Exercise requirements
Line tally for "principles": state how many lines of the entries include it, with no other text.

Record excerpts

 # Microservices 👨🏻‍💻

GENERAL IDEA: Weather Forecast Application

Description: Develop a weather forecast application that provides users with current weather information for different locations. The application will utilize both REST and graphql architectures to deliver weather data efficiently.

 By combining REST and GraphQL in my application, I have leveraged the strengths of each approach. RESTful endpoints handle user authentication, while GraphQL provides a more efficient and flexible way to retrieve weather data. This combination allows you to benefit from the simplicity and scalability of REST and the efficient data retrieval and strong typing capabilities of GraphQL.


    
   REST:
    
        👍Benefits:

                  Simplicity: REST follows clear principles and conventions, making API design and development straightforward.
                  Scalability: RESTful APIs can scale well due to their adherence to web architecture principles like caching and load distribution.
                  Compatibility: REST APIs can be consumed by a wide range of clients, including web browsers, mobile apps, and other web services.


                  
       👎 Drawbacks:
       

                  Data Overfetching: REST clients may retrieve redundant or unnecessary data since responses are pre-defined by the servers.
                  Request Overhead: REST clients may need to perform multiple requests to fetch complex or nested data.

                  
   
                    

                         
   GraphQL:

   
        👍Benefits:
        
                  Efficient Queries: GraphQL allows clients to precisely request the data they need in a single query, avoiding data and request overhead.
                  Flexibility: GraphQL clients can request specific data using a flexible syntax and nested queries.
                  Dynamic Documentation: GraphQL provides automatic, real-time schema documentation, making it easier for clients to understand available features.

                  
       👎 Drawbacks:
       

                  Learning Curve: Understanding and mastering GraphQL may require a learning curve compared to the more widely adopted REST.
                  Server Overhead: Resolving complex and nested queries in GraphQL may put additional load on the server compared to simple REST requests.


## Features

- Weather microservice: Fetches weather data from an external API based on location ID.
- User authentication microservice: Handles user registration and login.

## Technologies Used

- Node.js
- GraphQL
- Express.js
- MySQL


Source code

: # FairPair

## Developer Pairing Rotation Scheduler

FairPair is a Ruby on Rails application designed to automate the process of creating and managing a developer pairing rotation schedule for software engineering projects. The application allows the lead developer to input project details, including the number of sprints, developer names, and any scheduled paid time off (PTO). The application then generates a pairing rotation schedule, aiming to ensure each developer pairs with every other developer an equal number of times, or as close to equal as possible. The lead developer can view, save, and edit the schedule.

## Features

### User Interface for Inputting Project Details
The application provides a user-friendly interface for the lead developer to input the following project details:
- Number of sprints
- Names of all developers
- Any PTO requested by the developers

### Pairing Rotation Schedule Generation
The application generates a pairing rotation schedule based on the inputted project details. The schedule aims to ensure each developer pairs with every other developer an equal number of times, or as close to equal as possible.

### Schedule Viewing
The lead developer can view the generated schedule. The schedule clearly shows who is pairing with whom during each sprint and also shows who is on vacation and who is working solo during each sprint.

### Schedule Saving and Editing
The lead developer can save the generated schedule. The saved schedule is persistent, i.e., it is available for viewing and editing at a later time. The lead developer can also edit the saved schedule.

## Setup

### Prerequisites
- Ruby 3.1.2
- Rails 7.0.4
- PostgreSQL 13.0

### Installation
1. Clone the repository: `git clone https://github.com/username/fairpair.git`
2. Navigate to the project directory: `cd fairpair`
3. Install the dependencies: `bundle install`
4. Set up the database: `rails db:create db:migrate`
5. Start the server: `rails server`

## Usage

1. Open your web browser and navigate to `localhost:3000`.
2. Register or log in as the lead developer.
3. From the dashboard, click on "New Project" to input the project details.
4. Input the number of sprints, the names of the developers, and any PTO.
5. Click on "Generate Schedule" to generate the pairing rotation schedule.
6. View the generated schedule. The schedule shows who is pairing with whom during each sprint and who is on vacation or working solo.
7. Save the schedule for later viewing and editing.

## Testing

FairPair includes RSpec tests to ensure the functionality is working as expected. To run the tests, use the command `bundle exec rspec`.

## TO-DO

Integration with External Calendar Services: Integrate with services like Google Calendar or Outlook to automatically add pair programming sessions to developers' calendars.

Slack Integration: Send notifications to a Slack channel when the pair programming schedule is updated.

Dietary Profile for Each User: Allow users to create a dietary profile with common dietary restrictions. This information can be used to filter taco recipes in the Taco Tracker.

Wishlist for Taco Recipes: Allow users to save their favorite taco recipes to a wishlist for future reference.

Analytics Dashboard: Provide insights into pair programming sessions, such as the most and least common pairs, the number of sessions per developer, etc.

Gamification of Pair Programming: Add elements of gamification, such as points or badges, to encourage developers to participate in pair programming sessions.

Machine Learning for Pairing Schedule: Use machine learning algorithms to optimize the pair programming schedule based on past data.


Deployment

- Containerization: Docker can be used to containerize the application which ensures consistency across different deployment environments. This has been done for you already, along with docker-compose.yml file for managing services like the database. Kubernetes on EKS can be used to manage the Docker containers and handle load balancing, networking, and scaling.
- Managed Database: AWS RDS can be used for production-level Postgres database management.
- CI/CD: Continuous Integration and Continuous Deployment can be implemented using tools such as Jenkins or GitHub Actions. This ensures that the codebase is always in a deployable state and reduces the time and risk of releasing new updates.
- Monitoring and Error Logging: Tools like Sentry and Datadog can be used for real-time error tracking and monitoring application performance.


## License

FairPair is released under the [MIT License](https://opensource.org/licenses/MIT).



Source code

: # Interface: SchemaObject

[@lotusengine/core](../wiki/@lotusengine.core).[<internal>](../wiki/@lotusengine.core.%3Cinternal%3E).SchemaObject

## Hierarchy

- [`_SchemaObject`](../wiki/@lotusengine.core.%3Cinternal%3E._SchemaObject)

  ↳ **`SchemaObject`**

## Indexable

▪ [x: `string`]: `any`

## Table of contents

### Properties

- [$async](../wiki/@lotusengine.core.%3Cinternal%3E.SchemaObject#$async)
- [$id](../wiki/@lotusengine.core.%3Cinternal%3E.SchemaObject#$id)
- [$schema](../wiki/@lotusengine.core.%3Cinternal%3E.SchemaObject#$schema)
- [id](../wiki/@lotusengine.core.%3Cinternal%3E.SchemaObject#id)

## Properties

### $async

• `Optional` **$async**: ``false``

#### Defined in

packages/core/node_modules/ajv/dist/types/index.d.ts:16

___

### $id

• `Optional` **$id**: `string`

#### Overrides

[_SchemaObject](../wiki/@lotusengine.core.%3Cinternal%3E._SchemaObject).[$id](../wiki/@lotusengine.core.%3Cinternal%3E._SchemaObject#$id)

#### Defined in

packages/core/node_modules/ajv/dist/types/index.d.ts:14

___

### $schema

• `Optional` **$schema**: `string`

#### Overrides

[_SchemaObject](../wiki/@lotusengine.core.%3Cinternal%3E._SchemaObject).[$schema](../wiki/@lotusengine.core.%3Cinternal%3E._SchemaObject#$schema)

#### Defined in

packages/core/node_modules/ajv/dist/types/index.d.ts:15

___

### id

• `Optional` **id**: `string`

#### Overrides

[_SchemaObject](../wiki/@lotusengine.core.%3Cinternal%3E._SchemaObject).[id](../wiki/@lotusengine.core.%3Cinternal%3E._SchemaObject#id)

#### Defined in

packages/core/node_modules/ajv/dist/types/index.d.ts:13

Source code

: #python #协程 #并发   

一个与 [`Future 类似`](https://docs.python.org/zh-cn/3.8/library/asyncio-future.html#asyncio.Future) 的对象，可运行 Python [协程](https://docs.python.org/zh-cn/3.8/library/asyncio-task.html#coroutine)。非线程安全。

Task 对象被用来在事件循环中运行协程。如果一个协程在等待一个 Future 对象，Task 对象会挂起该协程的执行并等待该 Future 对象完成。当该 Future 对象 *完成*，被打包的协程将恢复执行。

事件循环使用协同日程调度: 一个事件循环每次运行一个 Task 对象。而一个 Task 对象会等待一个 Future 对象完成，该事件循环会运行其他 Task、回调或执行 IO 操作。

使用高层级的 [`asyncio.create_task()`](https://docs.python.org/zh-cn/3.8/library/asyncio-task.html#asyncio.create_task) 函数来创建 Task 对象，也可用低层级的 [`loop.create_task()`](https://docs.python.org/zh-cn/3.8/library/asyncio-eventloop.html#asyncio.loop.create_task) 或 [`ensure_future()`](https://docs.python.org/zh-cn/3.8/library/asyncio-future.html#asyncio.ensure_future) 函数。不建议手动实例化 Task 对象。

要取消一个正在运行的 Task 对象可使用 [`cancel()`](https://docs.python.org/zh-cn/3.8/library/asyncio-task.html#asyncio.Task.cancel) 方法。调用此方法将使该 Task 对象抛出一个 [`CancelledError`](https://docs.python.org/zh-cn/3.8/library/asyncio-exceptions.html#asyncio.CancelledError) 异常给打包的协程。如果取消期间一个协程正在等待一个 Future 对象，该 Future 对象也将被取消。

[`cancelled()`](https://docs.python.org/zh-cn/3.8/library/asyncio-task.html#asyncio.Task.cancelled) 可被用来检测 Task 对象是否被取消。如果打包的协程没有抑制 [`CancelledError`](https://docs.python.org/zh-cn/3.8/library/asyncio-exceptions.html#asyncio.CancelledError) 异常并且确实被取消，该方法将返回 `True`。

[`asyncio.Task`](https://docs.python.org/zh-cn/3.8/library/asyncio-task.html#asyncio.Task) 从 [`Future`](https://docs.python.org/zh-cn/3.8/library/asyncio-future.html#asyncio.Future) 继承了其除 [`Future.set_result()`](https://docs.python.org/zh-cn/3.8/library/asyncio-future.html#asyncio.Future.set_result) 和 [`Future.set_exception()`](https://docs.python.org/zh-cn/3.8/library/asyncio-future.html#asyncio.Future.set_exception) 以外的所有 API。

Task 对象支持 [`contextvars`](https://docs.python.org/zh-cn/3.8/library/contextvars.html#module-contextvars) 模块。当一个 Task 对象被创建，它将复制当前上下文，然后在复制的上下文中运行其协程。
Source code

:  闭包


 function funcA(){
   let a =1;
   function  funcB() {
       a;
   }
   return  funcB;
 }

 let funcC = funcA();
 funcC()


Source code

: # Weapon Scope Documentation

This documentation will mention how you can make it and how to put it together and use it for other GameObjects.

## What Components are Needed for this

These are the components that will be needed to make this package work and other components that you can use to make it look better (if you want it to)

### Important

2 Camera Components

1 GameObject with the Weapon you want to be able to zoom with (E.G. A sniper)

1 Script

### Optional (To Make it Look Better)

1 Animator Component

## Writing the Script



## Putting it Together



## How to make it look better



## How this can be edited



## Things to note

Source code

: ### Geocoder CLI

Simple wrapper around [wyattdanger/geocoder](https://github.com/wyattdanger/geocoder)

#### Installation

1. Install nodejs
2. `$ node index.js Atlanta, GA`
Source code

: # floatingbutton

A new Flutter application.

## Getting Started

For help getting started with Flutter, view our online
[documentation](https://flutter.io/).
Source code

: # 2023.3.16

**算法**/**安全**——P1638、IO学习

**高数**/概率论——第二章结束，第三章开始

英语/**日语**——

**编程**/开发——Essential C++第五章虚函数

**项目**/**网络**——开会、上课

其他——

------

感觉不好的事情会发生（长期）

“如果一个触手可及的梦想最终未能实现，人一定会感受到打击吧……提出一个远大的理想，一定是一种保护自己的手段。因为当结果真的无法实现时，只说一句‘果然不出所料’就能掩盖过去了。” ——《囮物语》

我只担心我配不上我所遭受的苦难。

Solution for this task
2